Jepsen & TigerBeetle

Avoiding Safety Violations in Distributed Systems with Systems Engineering

Jul 07, 2025

Recently, Jepsen released a report on TigerBeetle, a database for financial transactions. In its report, Jepsen criticized a design decision regarding the interaction of the TigerBeetle Client with the TigerBeetle Cluster: Clients do not surface networking failures. Instead, clients will continuously retry a request until receiving a reply.

As the founder of Resonate HQ, the company behind Distributed Async Await, I spend most of my time working on distributed systems. So when Jepsen turned its attention to TigerBeetle, both champions of safe system design, I was especially interested in what the report would uncover.

The report highlights a philosophical divide in system design: Should a system expose more information, enabling more code paths but increasing the risk of safety violations? Or should a system expose less information, enabling less code paths but decrease the risk of safety violations?

In this post, I’ll discuss why exposing a definite failure may only offer the illusion of control while increasing risk—and why TigerBeetle’s failure handling strategy is the safe way to achieve safety.

TigerBeetle

TigerBeetle is a special-purpose, Online Transaction Processing (OLTP) database for financial transactions (double-entry accounting). Unlike general-purpose databases, TigerBeetle does not manage data in a user-defined schema, but handles accounts and transfers.

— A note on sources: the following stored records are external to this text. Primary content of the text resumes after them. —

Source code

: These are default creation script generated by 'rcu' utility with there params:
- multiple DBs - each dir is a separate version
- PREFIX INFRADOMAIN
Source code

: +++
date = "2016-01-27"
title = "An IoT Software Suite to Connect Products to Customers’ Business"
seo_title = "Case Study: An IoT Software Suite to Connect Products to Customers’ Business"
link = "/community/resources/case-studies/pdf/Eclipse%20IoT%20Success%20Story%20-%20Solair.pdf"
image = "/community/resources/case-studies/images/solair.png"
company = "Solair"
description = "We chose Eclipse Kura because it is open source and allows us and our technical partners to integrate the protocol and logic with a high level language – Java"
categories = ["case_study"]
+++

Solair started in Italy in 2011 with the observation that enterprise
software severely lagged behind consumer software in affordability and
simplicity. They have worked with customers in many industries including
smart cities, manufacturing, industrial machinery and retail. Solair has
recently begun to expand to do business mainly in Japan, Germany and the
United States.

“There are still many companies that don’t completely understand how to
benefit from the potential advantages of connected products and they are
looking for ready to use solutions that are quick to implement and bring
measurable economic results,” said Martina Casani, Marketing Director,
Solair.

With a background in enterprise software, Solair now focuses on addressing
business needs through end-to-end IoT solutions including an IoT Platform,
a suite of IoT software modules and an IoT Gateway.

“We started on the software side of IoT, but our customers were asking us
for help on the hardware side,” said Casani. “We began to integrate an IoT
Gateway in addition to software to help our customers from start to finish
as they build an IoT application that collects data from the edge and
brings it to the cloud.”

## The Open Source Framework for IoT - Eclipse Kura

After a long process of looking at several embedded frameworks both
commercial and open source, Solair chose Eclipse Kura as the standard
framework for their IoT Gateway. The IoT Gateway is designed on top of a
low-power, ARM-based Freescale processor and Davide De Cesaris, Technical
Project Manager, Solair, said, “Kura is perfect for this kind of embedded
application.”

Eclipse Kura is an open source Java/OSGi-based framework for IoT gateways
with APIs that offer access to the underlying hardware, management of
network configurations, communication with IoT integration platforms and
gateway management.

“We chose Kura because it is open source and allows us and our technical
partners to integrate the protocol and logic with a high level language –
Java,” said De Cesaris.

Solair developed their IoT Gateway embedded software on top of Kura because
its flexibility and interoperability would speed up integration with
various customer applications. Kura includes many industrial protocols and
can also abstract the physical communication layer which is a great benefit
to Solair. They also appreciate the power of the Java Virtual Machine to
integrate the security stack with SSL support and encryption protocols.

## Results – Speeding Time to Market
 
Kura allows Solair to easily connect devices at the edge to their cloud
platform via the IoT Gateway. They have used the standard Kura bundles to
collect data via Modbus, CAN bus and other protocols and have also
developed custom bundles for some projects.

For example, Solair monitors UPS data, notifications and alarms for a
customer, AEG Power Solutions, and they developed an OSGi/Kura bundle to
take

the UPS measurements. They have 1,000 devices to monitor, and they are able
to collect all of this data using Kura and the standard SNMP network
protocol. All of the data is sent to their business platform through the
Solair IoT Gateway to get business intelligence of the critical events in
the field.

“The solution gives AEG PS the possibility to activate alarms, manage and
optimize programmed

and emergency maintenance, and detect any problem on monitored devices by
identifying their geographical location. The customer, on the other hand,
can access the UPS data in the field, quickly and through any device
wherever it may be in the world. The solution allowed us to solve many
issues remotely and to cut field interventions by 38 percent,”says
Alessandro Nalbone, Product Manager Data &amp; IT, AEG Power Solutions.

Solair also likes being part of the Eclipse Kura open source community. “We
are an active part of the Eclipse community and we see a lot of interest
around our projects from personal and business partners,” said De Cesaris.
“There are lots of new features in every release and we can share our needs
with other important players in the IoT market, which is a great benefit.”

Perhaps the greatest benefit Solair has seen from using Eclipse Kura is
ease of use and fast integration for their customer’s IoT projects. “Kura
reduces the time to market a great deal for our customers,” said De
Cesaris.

TigerBeetle is a distributed database that prioritizes safety: ensuring that nothing bad happens. TigerBeetle implements the Viewstamped Replication consensus protocol to guarantee strong serializability, even under adverse conditions such as process failures, network failures, and storage failures.

Jepsen

Jepsen is a framework for testing distributed systems. Jepsen generates concurrent operations, injects failures such as process crashes and network partitions, and verifies safety by comparing the system’s observed behavior to its expected behavior (black box testing).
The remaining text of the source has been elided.